The Verdi Range, which covers about 12 miles north-south. It’s southern terminus is at I-80, it’s northern terminus at Henness Pass. The range is just north of the Carson Range, and is part of the northern Sierra Nevada Mountains. Not as tall as their southern counterparts, this range still rises up precipitously from the valley floor.
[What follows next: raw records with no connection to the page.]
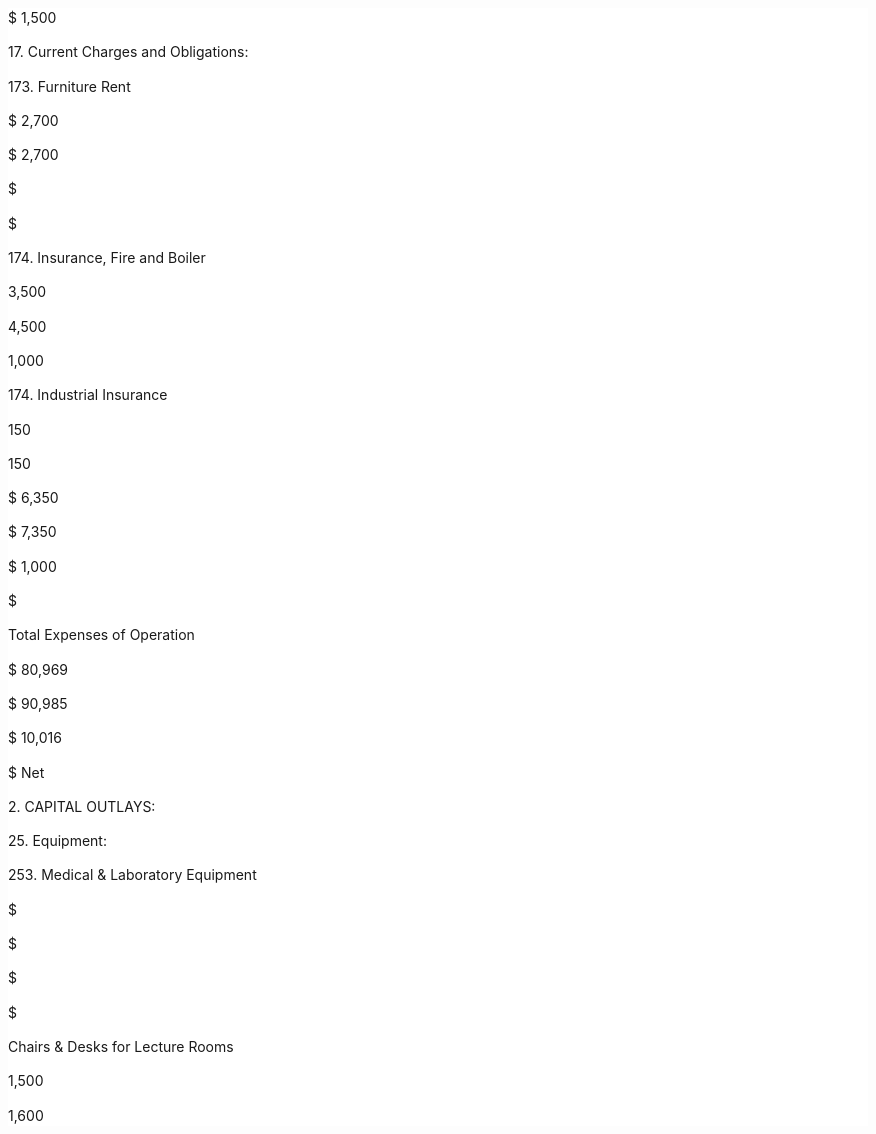$ 1,500

17\. Current Charges and Obligations:

173\. Furniture Rent

$ 2,700

$ 2,700

$

$

174\. Insurance, Fire and Boiler

3,500

4,500

1,000

174\. Industrial Insurance

150

150

$ 6,350

$ 7,350

$ 1,000

$

Total Expenses of Operation

$ 80,969

$ 90,985

$ 10,016

$ Net

2\. CAPITAL OUTLAYS:

25\. Equipment:

253\. Medical & Laboratory Equipment

$

$

$

$

Chairs & Desks for Lecture Rooms

1,500

1,600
The two summits are located about a mile from each other and share a saddle at about 8,055′. They are both reached from the same approaches. These primary approaches are from the north side or northwest side near the Stampede Reservoir. Roads lead up to just below the summit of Verdi Peak, and within 250 yards of the summit of Ladybug Peak. So, a 4WD can get you really close to these summits. Without 4WD, the closest you can get is a little under 5 1/2 miles from Verdi Peak.

Getting There

There is temptation to approach Verdi and Ladybug Peaks from the east side. Especially for those living in the Truckee Meadows area. Verdi is nearly 30 minutes closer to Reno/Sparks than the Stampede Reservoir. And there is a way to reach these peaks from the east, without crossing private lands, or at least without crossing lands with restricted access. However, to do so is brutally tough due to the thick brush and rocky four wheel drive roads on the east side. Because of the very steep, trail-less, route-less, eastern approach hiking it is not recommended. Although, in winter, it would be interesting to try this with snowshoes.

These peaks can be climbed year-round. Although typically they are snow covered from late-November through late-April-mid-May. The road to Stampede is closed if snow conditions warrant. Views are excellent, with mountains on all sides. Fall is probably the best time to hike here, or late spring if snow levels are adequately low.